The moon may be a harsh mistress, if you believe Robert Heinlein, but it's also lonely. Of all the planets in our solar system that have satellites, Earth is only one with just one. But that may not always have been the case.
According to an article in Time magazine, two astronomers from the University of California at Santa Cruz, Martin Jutzi and Erik Asphaug, argue that Earth once had a second, much smaller moon ... Moon Jr.
Jutzi and Asphaug were trying to understand why the moon is slightly lopsided (the far side is rocky and mountainous, while the near side is smooth) when they came up with their new theory.
When the moon was formed by Earth colliding with a Mars-sized planet, the resulting debris solidified and formed our moon. Another, smaller lunar body could have been formed at the same time and fallen into the same orbit.

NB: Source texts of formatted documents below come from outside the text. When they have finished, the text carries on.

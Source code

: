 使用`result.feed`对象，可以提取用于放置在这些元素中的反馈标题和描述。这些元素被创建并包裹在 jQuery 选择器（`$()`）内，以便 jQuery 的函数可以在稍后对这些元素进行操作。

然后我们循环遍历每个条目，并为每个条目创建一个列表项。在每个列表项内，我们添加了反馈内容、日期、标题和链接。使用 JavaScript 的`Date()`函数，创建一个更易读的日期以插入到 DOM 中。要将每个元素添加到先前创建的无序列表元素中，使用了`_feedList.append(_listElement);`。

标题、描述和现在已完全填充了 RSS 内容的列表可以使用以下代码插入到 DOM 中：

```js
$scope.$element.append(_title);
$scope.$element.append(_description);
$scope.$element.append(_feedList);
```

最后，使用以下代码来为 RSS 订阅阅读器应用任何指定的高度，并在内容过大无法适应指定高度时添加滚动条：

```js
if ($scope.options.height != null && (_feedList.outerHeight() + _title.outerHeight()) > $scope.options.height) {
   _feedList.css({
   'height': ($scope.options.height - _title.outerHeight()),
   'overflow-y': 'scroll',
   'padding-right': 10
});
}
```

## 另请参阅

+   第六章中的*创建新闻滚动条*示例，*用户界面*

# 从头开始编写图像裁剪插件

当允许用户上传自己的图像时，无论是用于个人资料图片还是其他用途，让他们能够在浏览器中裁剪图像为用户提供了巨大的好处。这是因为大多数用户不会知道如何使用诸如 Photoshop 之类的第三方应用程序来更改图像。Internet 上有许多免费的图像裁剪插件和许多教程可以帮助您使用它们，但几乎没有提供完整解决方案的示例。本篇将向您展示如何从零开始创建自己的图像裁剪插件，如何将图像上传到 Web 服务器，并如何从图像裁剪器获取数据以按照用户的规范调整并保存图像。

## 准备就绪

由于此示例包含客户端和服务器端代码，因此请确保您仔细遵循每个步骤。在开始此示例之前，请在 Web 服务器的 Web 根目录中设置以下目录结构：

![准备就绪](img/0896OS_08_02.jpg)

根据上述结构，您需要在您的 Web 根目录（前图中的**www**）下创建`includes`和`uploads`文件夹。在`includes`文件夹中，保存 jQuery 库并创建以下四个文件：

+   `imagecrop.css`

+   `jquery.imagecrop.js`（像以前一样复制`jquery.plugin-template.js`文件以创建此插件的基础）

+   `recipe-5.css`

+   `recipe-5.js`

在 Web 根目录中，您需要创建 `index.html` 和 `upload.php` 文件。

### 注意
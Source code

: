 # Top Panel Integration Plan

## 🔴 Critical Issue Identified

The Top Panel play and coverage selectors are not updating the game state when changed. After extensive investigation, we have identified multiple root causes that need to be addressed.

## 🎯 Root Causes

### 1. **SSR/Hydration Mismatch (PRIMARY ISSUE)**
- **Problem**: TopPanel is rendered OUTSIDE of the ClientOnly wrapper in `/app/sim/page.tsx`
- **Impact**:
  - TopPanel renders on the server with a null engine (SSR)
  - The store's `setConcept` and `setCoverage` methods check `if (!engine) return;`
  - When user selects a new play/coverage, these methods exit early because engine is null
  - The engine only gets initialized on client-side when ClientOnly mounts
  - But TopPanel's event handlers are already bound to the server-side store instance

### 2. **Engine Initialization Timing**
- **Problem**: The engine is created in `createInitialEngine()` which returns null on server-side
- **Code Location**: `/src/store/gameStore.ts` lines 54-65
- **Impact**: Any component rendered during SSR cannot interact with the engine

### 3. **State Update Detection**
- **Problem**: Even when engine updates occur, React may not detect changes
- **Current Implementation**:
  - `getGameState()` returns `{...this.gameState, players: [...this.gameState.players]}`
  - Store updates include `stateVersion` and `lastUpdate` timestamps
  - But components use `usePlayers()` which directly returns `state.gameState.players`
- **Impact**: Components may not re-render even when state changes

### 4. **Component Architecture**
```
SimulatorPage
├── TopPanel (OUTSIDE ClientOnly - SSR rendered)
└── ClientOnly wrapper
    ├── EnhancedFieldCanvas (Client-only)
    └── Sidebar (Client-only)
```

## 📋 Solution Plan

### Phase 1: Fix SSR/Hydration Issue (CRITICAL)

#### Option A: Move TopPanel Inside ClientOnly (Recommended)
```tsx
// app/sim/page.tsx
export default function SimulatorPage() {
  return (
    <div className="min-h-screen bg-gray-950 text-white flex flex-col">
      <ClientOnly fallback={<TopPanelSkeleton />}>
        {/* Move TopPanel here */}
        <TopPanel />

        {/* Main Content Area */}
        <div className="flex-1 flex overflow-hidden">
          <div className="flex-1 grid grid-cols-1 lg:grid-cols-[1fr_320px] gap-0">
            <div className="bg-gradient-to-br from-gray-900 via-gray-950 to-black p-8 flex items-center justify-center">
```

So what happened to Moon Jr.? After several million years, Moon Jr.'s orbit decayed, and it gently impacted with the moon. Jutzi and Asphaug said this could explain both the moon's uneven surface and why the near side is covered in smooth lava.
Sounds like a lot of guesswork, and there's no way to prove any of it without more lunar samples, something not likely to happen in these days of funding cuts and NASA penny-pinching. But it's something to think about. How cool would it be if Moon Jr. were still in orbit? How would it have affected life on Earth? How would it have affected the space race?